======== Task material ========
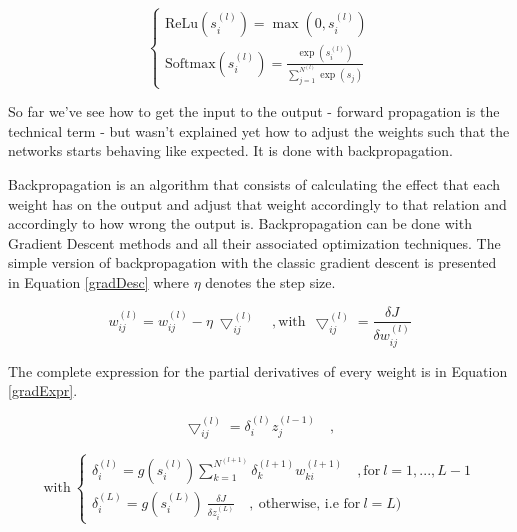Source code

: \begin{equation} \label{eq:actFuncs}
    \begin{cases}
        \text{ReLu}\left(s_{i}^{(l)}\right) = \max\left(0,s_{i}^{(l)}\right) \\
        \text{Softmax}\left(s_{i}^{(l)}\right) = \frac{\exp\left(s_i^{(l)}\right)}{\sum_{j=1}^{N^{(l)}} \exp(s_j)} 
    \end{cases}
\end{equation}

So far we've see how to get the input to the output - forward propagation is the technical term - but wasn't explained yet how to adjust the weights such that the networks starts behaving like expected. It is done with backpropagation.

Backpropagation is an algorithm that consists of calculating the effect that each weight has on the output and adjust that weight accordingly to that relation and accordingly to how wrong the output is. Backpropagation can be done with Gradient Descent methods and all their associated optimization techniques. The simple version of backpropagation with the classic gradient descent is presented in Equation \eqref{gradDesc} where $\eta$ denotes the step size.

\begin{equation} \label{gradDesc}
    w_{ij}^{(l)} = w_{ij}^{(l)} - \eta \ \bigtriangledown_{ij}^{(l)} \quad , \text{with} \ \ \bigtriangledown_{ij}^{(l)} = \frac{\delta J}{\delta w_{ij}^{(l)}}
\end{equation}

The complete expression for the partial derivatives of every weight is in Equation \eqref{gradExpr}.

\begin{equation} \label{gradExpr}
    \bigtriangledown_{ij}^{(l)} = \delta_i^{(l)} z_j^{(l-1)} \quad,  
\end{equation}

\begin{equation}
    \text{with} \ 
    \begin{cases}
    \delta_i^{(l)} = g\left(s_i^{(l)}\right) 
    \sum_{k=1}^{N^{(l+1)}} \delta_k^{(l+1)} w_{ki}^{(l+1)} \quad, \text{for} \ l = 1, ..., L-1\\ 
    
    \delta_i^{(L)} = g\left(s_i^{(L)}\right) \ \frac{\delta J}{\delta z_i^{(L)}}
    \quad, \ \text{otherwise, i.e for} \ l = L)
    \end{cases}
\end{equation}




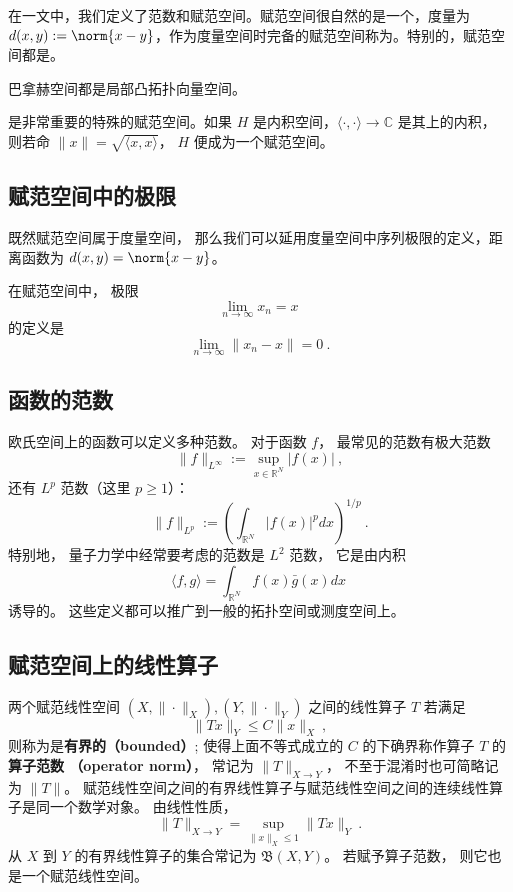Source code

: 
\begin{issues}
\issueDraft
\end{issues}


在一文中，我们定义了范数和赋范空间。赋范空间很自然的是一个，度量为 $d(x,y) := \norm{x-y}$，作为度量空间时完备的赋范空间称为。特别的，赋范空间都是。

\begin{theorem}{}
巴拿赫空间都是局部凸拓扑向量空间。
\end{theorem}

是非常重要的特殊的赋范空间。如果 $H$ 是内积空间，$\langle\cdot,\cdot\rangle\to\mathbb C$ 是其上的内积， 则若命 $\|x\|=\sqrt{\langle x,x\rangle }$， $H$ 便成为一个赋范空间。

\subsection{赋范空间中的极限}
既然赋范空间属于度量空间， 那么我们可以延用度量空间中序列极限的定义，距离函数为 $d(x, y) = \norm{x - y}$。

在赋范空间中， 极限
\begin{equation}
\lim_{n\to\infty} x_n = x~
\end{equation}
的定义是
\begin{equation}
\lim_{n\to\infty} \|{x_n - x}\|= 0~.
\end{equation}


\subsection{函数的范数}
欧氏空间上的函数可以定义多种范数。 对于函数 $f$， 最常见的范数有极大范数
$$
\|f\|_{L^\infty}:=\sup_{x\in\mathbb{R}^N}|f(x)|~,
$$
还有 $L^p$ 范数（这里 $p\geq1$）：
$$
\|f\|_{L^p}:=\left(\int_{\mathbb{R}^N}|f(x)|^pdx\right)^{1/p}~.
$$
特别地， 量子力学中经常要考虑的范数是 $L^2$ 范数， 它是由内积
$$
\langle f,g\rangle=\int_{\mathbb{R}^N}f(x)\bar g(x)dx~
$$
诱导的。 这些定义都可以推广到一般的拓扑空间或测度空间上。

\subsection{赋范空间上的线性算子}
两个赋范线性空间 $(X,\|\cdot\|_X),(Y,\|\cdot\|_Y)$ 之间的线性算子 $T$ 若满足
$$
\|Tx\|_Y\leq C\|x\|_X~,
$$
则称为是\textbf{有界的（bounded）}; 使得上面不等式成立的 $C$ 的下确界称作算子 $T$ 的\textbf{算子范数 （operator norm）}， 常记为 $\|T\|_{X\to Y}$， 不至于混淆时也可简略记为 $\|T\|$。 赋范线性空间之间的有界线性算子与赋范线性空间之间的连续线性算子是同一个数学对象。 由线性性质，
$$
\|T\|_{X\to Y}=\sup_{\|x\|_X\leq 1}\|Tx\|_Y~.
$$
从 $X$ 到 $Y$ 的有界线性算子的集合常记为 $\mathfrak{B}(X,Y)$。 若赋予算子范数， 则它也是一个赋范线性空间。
========
(Exercise directions) Tally the lines of the entries that carry the word "frac" and say only that number.

(Written response) 3